INPUT DATA section start

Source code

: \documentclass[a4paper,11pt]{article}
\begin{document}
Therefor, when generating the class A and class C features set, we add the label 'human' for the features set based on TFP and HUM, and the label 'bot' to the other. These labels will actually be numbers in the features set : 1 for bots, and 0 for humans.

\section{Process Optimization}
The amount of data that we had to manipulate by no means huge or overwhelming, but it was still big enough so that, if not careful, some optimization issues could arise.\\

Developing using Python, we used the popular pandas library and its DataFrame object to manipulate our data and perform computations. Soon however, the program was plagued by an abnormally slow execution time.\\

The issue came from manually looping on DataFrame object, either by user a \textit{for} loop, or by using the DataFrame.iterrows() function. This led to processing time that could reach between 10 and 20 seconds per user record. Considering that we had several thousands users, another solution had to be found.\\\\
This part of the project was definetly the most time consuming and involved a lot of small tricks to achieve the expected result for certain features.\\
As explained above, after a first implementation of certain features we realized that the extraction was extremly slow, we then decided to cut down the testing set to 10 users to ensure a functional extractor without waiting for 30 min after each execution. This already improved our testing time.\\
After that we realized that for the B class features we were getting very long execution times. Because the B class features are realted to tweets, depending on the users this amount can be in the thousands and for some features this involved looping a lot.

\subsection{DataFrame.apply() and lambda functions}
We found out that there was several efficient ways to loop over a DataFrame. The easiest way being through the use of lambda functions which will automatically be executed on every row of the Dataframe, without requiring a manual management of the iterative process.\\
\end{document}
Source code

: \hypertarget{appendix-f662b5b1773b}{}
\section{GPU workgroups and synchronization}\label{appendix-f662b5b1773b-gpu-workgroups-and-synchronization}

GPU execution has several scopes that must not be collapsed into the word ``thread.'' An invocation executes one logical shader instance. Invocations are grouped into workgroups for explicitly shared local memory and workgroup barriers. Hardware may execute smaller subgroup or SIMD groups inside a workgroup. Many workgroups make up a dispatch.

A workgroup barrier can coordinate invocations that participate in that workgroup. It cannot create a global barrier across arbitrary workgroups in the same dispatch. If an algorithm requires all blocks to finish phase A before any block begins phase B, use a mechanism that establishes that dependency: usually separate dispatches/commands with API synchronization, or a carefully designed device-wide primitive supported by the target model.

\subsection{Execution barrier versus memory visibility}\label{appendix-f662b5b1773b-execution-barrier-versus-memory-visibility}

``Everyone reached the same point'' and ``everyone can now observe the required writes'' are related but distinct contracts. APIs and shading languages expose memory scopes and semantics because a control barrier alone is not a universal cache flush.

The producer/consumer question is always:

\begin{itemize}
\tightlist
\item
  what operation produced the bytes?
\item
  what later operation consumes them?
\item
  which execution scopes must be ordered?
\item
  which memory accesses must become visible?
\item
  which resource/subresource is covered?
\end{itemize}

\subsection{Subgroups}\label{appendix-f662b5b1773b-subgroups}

INPUT DATA section end

§ WHAT IS NEEDED
Transcription of all the material must be exact.

§ PROBLEM SOLUTION
Source code

: \documentclass[a4paper,11pt]{article}
\begin{document}
Therefor, when generating the class A and class C features set, we add the label 'human' for the features set based on TFP and HUM, and the label 'bot' to the other. These labels will actually be numbers in the features set : 1 for bots, and 0 for humans.

\section{Process Optimization}
The amount of data that we had to manipulate by no means huge or overwhelming, but it was still big enough so that, if not careful, some optimization issues could arise.\\

Developing using Python, we used the popular pandas library and its DataFrame object to manipulate our data and perform computations. Soon however, the program was plagued by an abnormally slow execution time.\\

The issue came from manually looping on DataFrame object, either by user a \textit{for} loop, or by using the DataFrame.iterrows() function. This led to processing time that could reach between 10 and 20 seconds per user record. Considering that we had several thousands users, another solution had to be found.\\\\
This part of the project was definetly the most time consuming and involved a lot of small tricks to achieve the expected result for certain features.\\
As explained above, after a first implementation of certain features we realized that the extraction was extremly slow, we then decided to cut down the testing set to 10 users to ensure a functional extractor without waiting for 30 min after each execution. This already improved our testing time.\\
After that we realized that for the B class features we were getting very long execution times. Because the B class features are realted to tweets, depending on the users this amount can be in the thousands and for some features this involved looping a lot.

\subsection{DataFrame.apply() and lambda functions}
We found out that there was several efficient ways to loop over a DataFrame. The easiest way being through the use of lambda functions which will automatically be executed on every row of the Dataframe, without requiring a manual management of the iterative process.\\
\end{document}
Source code

: \hypertarget{appendix-f662b5b1773b}{}
\section{GPU workgroups and synchronization}\label{appendix-f662b5b1773b-gpu-workgroups-and-synchronization}

GPU execution has several scopes that must not be collapsed into the word ``thread.'' An invocation executes one logical shader instance. Invocations are grouped into workgroups for explicitly shared local memory and workgroup barriers. Hardware may execute smaller subgroup or SIMD groups inside a workgroup. Many workgroups make up a dispatch.

A workgroup barrier can coordinate invocations that participate in that workgroup. It cannot create a global barrier across arbitrary workgroups in the same dispatch. If an algorithm requires all blocks to finish phase A before any block begins phase B, use a mechanism that establishes that dependency: usually separate dispatches/commands with API synchronization, or a carefully designed device-wide primitive supported by the target model.

\subsection{Execution barrier versus memory visibility}\label{appendix-f662b5b1773b-execution-barrier-versus-memory-visibility}

``Everyone reached the same point'' and ``everyone can now observe the required writes'' are related but distinct contracts. APIs and shading languages expose memory scopes and semantics because a control barrier alone is not a universal cache flush.

The producer/consumer question is always:

\begin{itemize}
\tightlist
\item
  what operation produced the bytes?
\item
  what later operation consumes them?
\item
  which execution scopes must be ordered?
\item
  which memory accesses must become visible?
\item
  which resource/subresource is covered?
\end{itemize}

\subsection{Subgroups}\label{appendix-f662b5b1773b-subgroups}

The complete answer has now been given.